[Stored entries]
§ §

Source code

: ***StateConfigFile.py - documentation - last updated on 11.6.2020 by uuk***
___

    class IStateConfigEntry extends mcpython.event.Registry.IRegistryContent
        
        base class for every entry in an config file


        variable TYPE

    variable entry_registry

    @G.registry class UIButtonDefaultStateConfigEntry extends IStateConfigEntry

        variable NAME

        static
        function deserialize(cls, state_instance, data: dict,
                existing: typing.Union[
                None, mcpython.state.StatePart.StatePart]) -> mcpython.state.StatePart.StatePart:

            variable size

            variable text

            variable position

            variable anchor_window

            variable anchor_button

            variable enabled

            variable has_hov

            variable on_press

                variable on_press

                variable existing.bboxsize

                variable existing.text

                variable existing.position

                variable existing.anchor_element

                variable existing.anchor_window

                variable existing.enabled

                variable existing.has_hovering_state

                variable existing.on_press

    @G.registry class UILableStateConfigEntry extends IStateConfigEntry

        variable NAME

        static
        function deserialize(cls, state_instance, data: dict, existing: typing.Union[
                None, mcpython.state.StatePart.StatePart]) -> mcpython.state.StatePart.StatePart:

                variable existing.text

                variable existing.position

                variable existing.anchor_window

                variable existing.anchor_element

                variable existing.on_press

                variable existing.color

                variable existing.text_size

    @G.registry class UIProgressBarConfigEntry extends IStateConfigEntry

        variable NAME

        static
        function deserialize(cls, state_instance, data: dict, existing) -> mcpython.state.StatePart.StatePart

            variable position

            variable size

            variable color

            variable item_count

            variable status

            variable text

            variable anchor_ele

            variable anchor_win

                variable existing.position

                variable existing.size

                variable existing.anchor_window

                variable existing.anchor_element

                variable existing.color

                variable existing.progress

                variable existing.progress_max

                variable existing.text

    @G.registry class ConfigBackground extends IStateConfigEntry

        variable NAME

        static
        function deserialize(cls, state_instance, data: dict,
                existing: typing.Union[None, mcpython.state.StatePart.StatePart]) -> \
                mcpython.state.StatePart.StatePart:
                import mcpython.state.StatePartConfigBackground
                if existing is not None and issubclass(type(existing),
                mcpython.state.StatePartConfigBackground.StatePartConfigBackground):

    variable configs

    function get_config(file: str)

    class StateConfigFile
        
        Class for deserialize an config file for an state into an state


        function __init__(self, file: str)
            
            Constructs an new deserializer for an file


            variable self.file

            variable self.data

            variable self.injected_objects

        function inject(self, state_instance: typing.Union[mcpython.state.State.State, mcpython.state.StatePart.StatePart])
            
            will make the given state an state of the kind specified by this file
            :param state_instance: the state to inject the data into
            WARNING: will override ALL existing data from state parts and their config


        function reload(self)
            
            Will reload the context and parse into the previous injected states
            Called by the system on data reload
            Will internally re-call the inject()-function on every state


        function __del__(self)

§ §

(Problem): Using the records above, report each line that contains the word "data" by copying it.

(Answer for the task):
        function deserialize(cls, state_instance, data: dict,
        function deserialize(cls, state_instance, data: dict, existing: typing.Union[
        function deserialize(cls, state_instance, data: dict, existing) -> mcpython.state.StatePart.StatePart
        function deserialize(cls, state_instance, data: dict,
            variable self.data
            :param state_instance: the state to inject the data into
            WARNING: will override ALL existing data from state parts and their config
            Called by the system on data reload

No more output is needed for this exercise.